Content starts

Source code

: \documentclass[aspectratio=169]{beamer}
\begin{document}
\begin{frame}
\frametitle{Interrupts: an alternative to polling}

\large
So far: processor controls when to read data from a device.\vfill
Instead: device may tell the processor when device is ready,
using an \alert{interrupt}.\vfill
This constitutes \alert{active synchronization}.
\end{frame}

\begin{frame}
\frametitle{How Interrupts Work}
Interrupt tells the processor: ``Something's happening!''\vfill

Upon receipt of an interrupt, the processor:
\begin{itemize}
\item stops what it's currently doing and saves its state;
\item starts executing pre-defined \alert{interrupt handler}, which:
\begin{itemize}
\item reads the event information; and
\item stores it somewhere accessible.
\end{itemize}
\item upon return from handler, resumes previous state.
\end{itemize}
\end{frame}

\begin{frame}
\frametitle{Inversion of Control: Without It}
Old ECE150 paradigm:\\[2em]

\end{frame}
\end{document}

Content ends

TRY IT: In the material above, report how many lines hold the word "when", and add nothing to the figure.

TASK RESPONSE: 2